DATA FOR ANALYSIS ->
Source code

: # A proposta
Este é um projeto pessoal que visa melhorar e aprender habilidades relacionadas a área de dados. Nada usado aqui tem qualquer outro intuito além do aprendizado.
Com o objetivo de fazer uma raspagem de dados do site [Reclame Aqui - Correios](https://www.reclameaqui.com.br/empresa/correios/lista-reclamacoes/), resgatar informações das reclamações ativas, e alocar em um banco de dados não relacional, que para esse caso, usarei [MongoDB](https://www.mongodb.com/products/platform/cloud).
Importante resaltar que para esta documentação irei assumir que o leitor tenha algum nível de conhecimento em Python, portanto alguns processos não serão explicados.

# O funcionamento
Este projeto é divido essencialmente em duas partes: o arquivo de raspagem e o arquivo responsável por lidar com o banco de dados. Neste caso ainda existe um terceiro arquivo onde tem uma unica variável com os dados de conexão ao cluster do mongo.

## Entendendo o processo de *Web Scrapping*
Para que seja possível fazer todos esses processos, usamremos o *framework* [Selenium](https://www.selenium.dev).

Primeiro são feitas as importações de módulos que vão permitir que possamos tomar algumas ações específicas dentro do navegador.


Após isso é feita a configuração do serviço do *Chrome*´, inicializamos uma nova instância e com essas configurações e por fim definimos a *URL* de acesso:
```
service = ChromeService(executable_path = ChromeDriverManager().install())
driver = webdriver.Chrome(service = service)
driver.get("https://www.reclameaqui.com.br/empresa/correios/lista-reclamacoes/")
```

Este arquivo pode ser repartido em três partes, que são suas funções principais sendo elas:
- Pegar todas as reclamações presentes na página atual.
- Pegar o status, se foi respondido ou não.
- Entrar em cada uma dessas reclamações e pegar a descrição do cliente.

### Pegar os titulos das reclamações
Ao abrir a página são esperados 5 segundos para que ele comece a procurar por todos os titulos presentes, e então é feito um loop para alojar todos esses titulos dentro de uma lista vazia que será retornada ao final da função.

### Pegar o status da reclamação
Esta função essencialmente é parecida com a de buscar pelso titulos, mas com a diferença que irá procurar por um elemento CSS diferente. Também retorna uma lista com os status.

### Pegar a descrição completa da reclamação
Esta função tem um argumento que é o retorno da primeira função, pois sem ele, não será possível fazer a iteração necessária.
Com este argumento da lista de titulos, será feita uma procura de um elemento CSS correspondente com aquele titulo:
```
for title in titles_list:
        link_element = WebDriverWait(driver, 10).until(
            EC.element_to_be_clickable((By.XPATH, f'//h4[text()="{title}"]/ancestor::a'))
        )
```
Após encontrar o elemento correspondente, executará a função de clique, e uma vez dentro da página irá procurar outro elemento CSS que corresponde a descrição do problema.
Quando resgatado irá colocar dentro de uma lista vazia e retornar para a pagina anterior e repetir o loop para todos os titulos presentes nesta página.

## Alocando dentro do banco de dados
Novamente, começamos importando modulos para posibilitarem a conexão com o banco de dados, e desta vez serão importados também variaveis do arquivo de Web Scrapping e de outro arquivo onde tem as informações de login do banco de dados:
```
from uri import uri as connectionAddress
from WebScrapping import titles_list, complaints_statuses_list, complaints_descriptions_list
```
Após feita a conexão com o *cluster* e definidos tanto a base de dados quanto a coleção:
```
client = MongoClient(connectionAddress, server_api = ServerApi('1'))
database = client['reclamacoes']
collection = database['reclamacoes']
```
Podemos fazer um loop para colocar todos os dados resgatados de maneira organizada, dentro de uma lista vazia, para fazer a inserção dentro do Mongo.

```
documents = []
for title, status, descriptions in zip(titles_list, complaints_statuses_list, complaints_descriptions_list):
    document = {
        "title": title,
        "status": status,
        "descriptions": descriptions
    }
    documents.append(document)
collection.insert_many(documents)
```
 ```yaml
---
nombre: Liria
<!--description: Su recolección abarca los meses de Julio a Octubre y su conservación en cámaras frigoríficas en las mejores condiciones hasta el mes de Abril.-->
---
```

EXERCISE DIRECTIONS -> In full and without error, transcribe the listing.

EXERCISE OUTPUT ->
Source code

: # A proposta
Este é um projeto pessoal que visa melhorar e aprender habilidades relacionadas a área de dados. Nada usado aqui tem qualquer outro intuito além do aprendizado.
Com o objetivo de fazer uma raspagem de dados do site [Reclame Aqui - Correios](https://www.reclameaqui.com.br/empresa/correios/lista-reclamacoes/), resgatar informações das reclamações ativas, e alocar em um banco de dados não relacional, que para esse caso, usarei [MongoDB](https://www.mongodb.com/products/platform/cloud).
Importante resaltar que para esta documentação irei assumir que o leitor tenha algum nível de conhecimento em Python, portanto alguns processos não serão explicados.

# O funcionamento
Este projeto é divido essencialmente em duas partes: o arquivo de raspagem e o arquivo responsável por lidar com o banco de dados. Neste caso ainda existe um terceiro arquivo onde tem uma unica variável com os dados de conexão ao cluster do mongo.

## Entendendo o processo de *Web Scrapping*
Para que seja possível fazer todos esses processos, usamremos o *framework* [Selenium](https://www.selenium.dev).

Primeiro são feitas as importações de módulos que vão permitir que possamos tomar algumas ações específicas dentro do navegador.


Após isso é feita a configuração do serviço do *Chrome*´, inicializamos uma nova instância e com essas configurações e por fim definimos a *URL* de acesso:
```
service = ChromeService(executable_path = ChromeDriverManager().install())
driver = webdriver.Chrome(service = service)
driver.get("https://www.reclameaqui.com.br/empresa/correios/lista-reclamacoes/")
```

Este arquivo pode ser repartido em três partes, que são suas funções principais sendo elas:
- Pegar todas as reclamações presentes na página atual.
- Pegar o status, se foi respondido ou não.
- Entrar em cada uma dessas reclamações e pegar a descrição do cliente.

### Pegar os titulos das reclamações
Ao abrir a página são esperados 5 segundos para que ele comece a procurar por todos os titulos presentes, e então é feito um loop para alojar todos esses titulos dentro de uma lista vazia que será retornada ao final da função.

### Pegar o status da reclamação
Esta função essencialmente é parecida com a de buscar pelso titulos, mas com a diferença que irá procurar por um elemento CSS diferente. Também retorna uma lista com os status.

### Pegar a descrição completa da reclamação
Esta função tem um argumento que é o retorno da primeira função, pois sem ele, não será possível fazer a iteração necessária.
Com este argumento da lista de titulos, será feita uma procura de um elemento CSS correspondente com aquele titulo:
```
for title in titles_list:
        link_element = WebDriverWait(driver, 10).until(
            EC.element_to_be_clickable((By.XPATH, f'//h4[text()="{title}"]/ancestor::a'))
        )
```
Após encontrar o elemento correspondente, executará a função de clique, e uma vez dentro da página irá procurar outro elemento CSS que corresponde a descrição do problema.
Quando resgatado irá colocar dentro de uma lista vazia e retornar para a pagina anterior e repetir o loop para todos os titulos presentes nesta página.

## Alocando dentro do banco de dados
Novamente, começamos importando modulos para posibilitarem a conexão com o banco de dados, e desta vez serão importados também variaveis do arquivo de Web Scrapping e de outro arquivo onde tem as informações de login do banco de dados:
```
from uri import uri as connectionAddress
from WebScrapping import titles_list, complaints_statuses_list, complaints_descriptions_list
```
Após feita a conexão com o *cluster* e definidos tanto a base de dados quanto a coleção:
```
client = MongoClient(connectionAddress, server_api = ServerApi('1'))
database = client['reclamacoes']
collection = database['reclamacoes']
```
Podemos fazer um loop para colocar todos os dados resgatados de maneira organizada, dentro de uma lista vazia, para fazer a inserção dentro do Mongo.

```
documents = []
for title, status, descriptions in zip(titles_list, complaints_statuses_list, complaints_descriptions_list):
    document = {
        "title": title,
        "status": status,
        "descriptions": descriptions
    }
    documents.append(document)
collection.insert_many(documents)
```
 ```yaml
---
nombre: Liria
<!--description: Su recolección abarca los meses de Julio a Octubre y su conservación en cámaras frigoríficas en las mejores condiciones hasta el mes de Abril.-->
---
```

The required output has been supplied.